* [Action item]
Could you set down exactly the lines in the records below between the line holding "index is also maxed" and the line holding "mirror returns of", inclusive?

* [Stored data entries]
▽

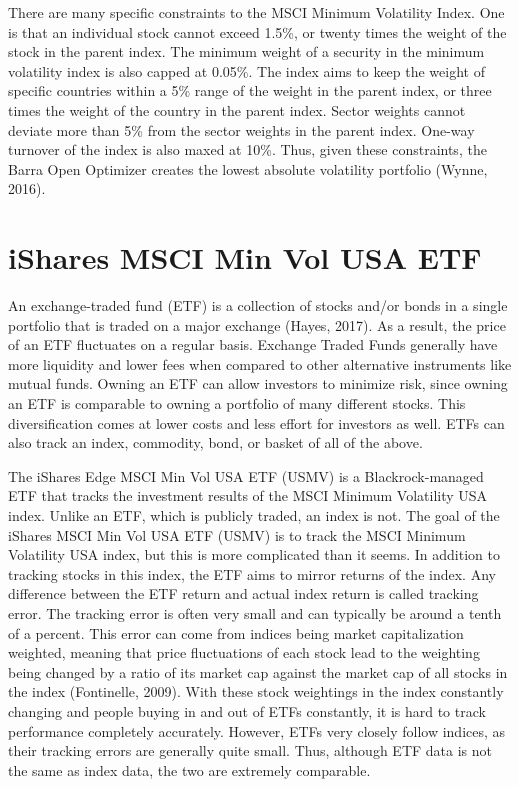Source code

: \documentclass[12pt,twoside]{reedthesis}
\theoremstyle{definition}
\theoremstyle{definition}
\theoremstyle{definition}
\theoremstyle{remark}
\begin{document}
There are many specific constraints to the MSCI Minimum Volatility
Index. One is that an individual stock cannot exceed 1.5\%, or twenty
times the weight of the stock in the parent index. The minimum weight of
a security in the minimum volatility index is also capped at 0.05\%. The
index aims to keep the weight of specific countries within a 5\% range
of the weight in the parent index, or three times the weight of the
country in the parent index. Sector weights cannot deviate more than 5\%
from the sector weights in the parent index. One-way turnover of the
index is also maxed at 10\%. Thus, given these constraints, the Barra
Open Optimizer creates the lowest absolute volatility portfolio (Wynne,
2016).

\section{iShares MSCI Min Vol USA
ETF}\label{ishares-msci-min-vol-usa-etf}

An exchange-traded fund (ETF) is a collection of stocks and/or bonds in
a single portfolio that is traded on a major exchange (Hayes, 2017). As
a result, the price of an ETF fluctuates on a regular basis. Exchange
Traded Funds generally have more liquidity and lower fees when compared
to other alternative instruments like mutual funds. Owning an ETF can
allow investors to minimize risk, since owning an ETF is comparable to
owning a portfolio of many different stocks. This diversification comes
at lower costs and less effort for investors as well. ETFs can also
track an index, commodity, bond, or basket of all of the above.

The iShares Edge MSCI Min Vol USA ETF (USMV) is a Blackrock-managed ETF
that tracks the investment results of the MSCI Minimum Volatility USA
index. Unlike an ETF, which is publicly traded, an index is not. The
goal of the iShares MSCI Min Vol USA ETF (USMV) is to track the MSCI
Minimum Volatility USA index, but this is more complicated than it
seems. In addition to tracking stocks in this index, the ETF aims to
mirror returns of the index. Any difference between the ETF return and
actual index return is called tracking error. The tracking error is
often very small and can typically be around a tenth of a percent. This
error can come from indices being market capitalization weighted,
meaning that price fluctuations of each stock lead to the weighting
being changed by a ratio of its market cap against the market cap of all
stocks in the index (Fontinelle, 2009). With these stock weightings in
the index constantly changing and people buying in and out of ETFs
constantly, it is hard to track performance completely accurately.
However, ETFs very closely follow indices, as their tracking errors are
generally quite small. Thus, although ETF data is not the same as index
data, the two are extremely comparable.
\end{document}
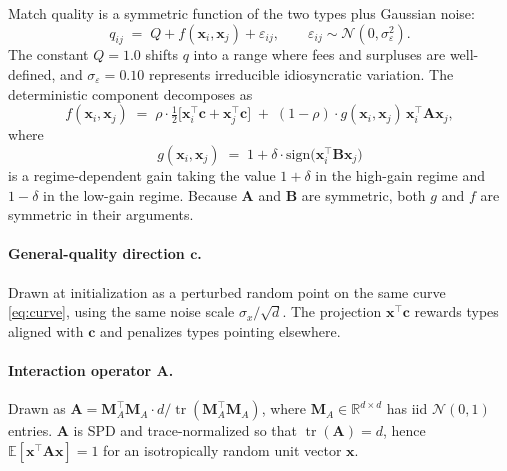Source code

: \documentclass[11pt]{article}
\providecommand{\cref}[1]{\ref{#1}}
\newcommand{\x}{\mathbf{x}}
\newcommand{\A}{\mathbf{A}}
\newcommand{\B}{\mathbf{B}}
\newcommand{\R}{\mathbb{R}}
\DeclareMathOperator{\tr}{tr}
\begin{document}
Match quality is a symmetric function of the two types plus Gaussian noise:
\begin{equation}
q_{ij} \;=\; Q + f(\x_i,\x_j) + \varepsilon_{ij},\qquad \varepsilon_{ij}\sim\mathcal{N}(0,\sigma_\varepsilon^2).
\label{eq:match-output}
\end{equation}
The constant $Q=1.0$ shifts $q$ into a range where fees and surpluses are well-defined, and $\sigma_\varepsilon=0.10$ represents irreducible idiosyncratic variation. The deterministic component decomposes as
\begin{equation}
f(\x_i,\x_j) \;=\; \rho\cdot\tfrac{1}{2}\bigl[\x_i^\top\mathbf{c} + \x_j^\top\mathbf{c}\bigr] \;+\; (1-\rho)\cdot g(\x_i,\x_j)\,\x_i^\top\A\x_j,
\label{eq:f}
\end{equation}
where
\begin{equation}
g(\x_i,\x_j) \;=\; 1 + \delta\cdot\mathrm{sign}\!\bigl(\x_i^\top \B\x_j\bigr)
\label{eq:gain}
\end{equation}
is a regime-dependent gain taking the value $1+\delta$ in the high-gain regime and $1-\delta$ in the low-gain regime. Because $\A$ and $\B$ are symmetric, both $g$ and $f$ are symmetric in their arguments.

\paragraph{General-quality direction $\mathbf{c}$.} Drawn at initialization as a perturbed random point on the same curve \cref{eq:curve}, using the same noise scale $\sigma_x/\sqrt d$. The projection $\x^\top\mathbf{c}$ rewards types aligned with $\mathbf{c}$ and penalizes types pointing elsewhere.

\paragraph{Interaction operator $\A$.} Drawn as $\A = \mathbf{M}_A^\top\mathbf{M}_A\cdot d/\tr(\mathbf{M}_A^\top\mathbf{M}_A)$, where $\mathbf{M}_A \in \R^{d\times d}$ has iid $\mathcal{N}(0,1)$ entries. $\A$ is SPD and trace-normalized so that $\tr(\A)=d$, hence $\mathbb{E}[\x^\top\A\x]=1$ for an isotropically random unit vector $\x$.
\end{document}
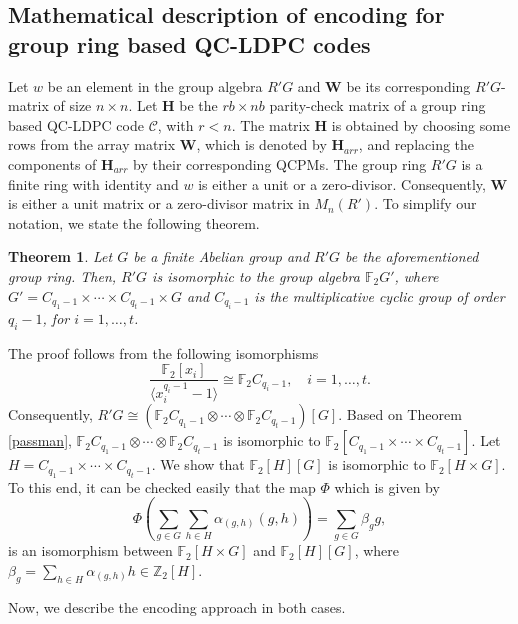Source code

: \documentclass[journal,draftclsnofoot,onecolumn,12pt,twoside]{IEEEtran}
\newtheorem{theorem}{Theorem}
\begin{document}
\subsection{Mathematical description of encoding for group ring based QC-LDPC codes}
Let $w$ be an element in the group algebra $R'G$ and $\mathbf{W}$ be its corresponding  $R'G$-matrix of size $n\times n$.
Let $\mathbf{H}$  be the $rb\times nb$ parity-check matrix of a group ring based QC-LDPC code $\mathcal{C}$, with $r<n$. The matrix $\mathbf{H}$ is obtained by choosing some rows from the array matrix $\mathbf{W}$, which is denoted by $\mathbf{H}_{arr}$, and replacing the components of $\mathbf{H}_{arr}$ by their corresponding QCPMs. The group ring $R'G$ is a finite ring with identity and $w$  is either a unit or a zero-divisor. Consequently, $\mathbf{W}$ is either a unit matrix or a zero-divisor matrix in $M_n(R')$.  To simplify our notation, we state the following theorem.
\begin{theorem}\label{th_12}
Let $G$ be a finite Abelian group and $R'G$ be the aforementioned group ring. Then, $R'G$ is isomorphic to the group algebra $\mathbb{F}_2 G'$, where $G'=C_{q_1-1}\times \cdots \times C_{q_t-1}\times G$ and  $C_{q_i-1}$ is the multiplicative cyclic group of order $q_i-1$, for $i=1,\ldots, t$.
\end{theorem}
\begin{IEEEproof}
The proof follows from the following isomorphisms
$$\frac{\mathbb{F}_2[x_i]}{\langle x_i^{q_i-1}-1 \rangle}\cong \mathbb{F}_2C_{q_i-1},\quad i=1,\ldots, t.$$
Consequently,
$R'G\cong  (\mathbb{F}_2C_{q_1-1}\otimes\cdots \otimes \mathbb{F}_2C_{q_t-1})[G]$.
Based on Theorem \ref{passman},  $\mathbb{F}_2C_{q_1-1}\otimes\cdots \otimes \mathbb{F}_2C_{q_t-1}$ is isomorphic to $\mathbb{F}_2\left[C_{q_1-1}\times \cdots \times C_{q_t-1} \right]$. Let $H=C_{q_1-1}\times \cdots \times C_{q_t-1}$. We show that $\mathbb{F}_2[H][G]$ is isomorphic to $\mathbb{F}_2[H\times G]$. To this end, it can be checked easily that the map $\Phi$ which is given by
$$\Phi\left(\sum_{g\in G}\sum_{h\in H}\alpha_{(g,h)}(g,h)\right)=\sum_{g\in G}\beta_g g,$$
is an isomorphism between $\mathbb{F}_2[H\times G]$ and $\mathbb{F}_2[H][G]$, where
$\beta_g=\sum_{h\in H}\alpha_{(g,h)} h\in \mathbb{Z}_2[H]$.
\end{IEEEproof}



Now, we describe the encoding approach in  both cases.
\end{document}
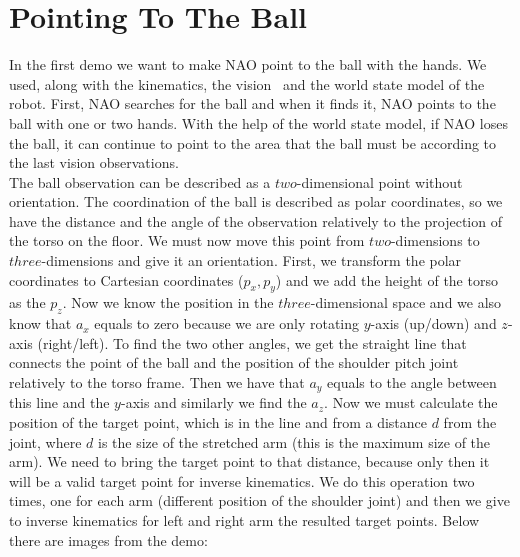 \section{Pointing To The Ball}
In the first demo we want to make NAO point to the ball with the hands. We used, along with the kinematics, the vision~\cite{orfanoudakis2011} and the world state model of the robot. First, NAO searches for the ball and when it finds it, NAO points to the ball with one or two hands. With the help of the world state model, if NAO loses the ball, it can continue to point to the area that the ball must be according to the last vision observations.\\
The ball observation can be described as a \(two\)-dimensional point without orientation. The coordination of the ball is described as polar coordinates, so we have the distance and the angle of the observation relatively to the projection of the torso on the floor. We must now move this point from \(two\)-dimensions to \(three\)-dimensions and give it an orientation. First, we transform the polar coordinates to Cartesian coordinates ($ p_x,p_y $) and we add the height of the torso as the \(p_z\). Now we know the position in the \(three\)-dimensional space and we also know that \(a_x\) equals to zero because we are only rotating \(y\)-axis (up/down) and \(z\)-axis (right/left). To find the two other angles, we get the straight line that connects the point of the ball and the position of the shoulder pitch joint relatively to the torso frame. Then we have that \(a_y\) equals to the angle between this line and the \(y\)-axis and similarly we find the \(a_z\). Now we must calculate the position of the target point, which is in the line and from a distance \(d\) from the joint, where \(d\) is the size of the stretched arm (this is the maximum size of the arm). We need to bring the target point to that distance, because only then it will be a valid target point for inverse kinematics. We do this operation two times, one for each arm (different position of the shoulder joint) and then we give to inverse kinematics for left and right arm the resulted target points. Below there are images from the demo:
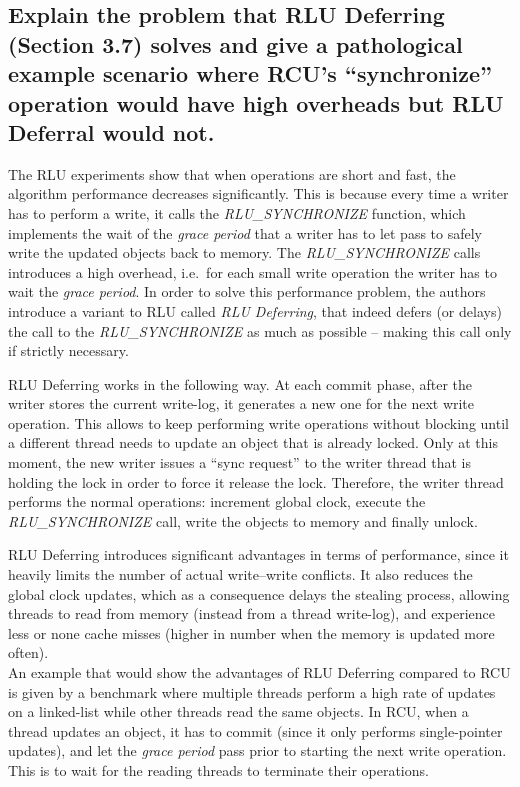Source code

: \begin{refsection}
\subsection*{Explain the problem that RLU Deferring (Section 3.7) solves and
  give a pathological example scenario where RCU’s ``synchronize'' operation
  would have high overheads but RLU Deferral would not.}
\label{sec:member42}
\vspace{-5pt}
The RLU experiments show that when operations are short and fast, the
algorithm performance decreases significantly.
%
This is because every time a writer has to perform a write, it calls the
\emph{RLU\_SYNCHRONIZE} function, which implements the wait of the \emph{grace
  period} that a writer has to let pass to safely write the updated objects
back to memory.
%
The \emph{RLU\_SYNCHRONIZE} calls introduces a high overhead, i.e.\ for each
small write operation the writer has to wait the \emph{grace period}.
%
In order to solve this performance problem, the authors introduce a variant to
RLU called \emph{RLU Deferring}, that indeed defers (or delays) the call to
the \emph{RLU\_SYNCHRONIZE} as much as possible -- making this call only if
strictly necessary.

RLU Deferring works in the following way.
%
At each commit phase, after the writer stores the current write-log, it
generates a new one for the next write operation.
%
This allows to keep performing write operations without blocking until a
different thread needs to update an object that is already locked.
%
Only at this moment, the new writer issues a ``sync request'' to the writer
thread that is holding the lock in order to force it release the lock.
%
Therefore, the writer thread performs the normal operations: increment global
clock, execute the \emph{RLU\_SYNCHRONIZE} call, write the objects to memory
and finally unlock.

RLU Deferring introduces significant advantages in terms of performance, since
it heavily limits the number of actual write--write conflicts.
%
It also reduces the global clock updates, which as a consequence delays the
stealing process, allowing threads to read from memory (instead from a thread
write-log), and experience less or none cache misses (higher in number when
the memory is updated more often).
\\

An example that would show the advantages of RLU Deferring compared to RCU is
given by a benchmark where multiple threads perform a high rate of updates on
a linked-list while other threads read the same objects.
%
In RCU, when a thread updates an object, it has to commit (since it only
performs single-pointer updates), and let the \emph{grace period} pass prior
to starting the next write operation.
%
This is to wait for the reading threads to terminate their operations.


\end{refsection}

△

* [Task output]
index is also maxed at 10\%. Thus, given these constraints, the Barra
Open Optimizer creates the lowest absolute volatility portfolio (Wynne,
2016).

\section{iShares MSCI Min Vol USA
ETF}\label{ishares-msci-min-vol-usa-etf}

An exchange-traded fund (ETF) is a collection of stocks and/or bonds in
a single portfolio that is traded on a major exchange (Hayes, 2017). As
a result, the price of an ETF fluctuates on a regular basis. Exchange
Traded Funds generally have more liquidity and lower fees when compared
to other alternative instruments like mutual funds. Owning an ETF can
allow investors to minimize risk, since owning an ETF is comparable to
owning a portfolio of many different stocks. This diversification comes
at lower costs and less effort for investors as well. ETFs can also
track an index, commodity, bond, or basket of all of the above.

The iShares Edge MSCI Min Vol USA ETF (USMV) is a Blackrock-managed ETF
that tracks the investment results of the MSCI Minimum Volatility USA
index. Unlike an ETF, which is publicly traded, an index is not. The
goal of the iShares MSCI Min Vol USA ETF (USMV) is to track the MSCI
Minimum Volatility USA index, but this is more complicated than it
seems. In addition to tracking stocks in this index, the ETF aims to
mirror returns of the index. Any difference between the ETF return and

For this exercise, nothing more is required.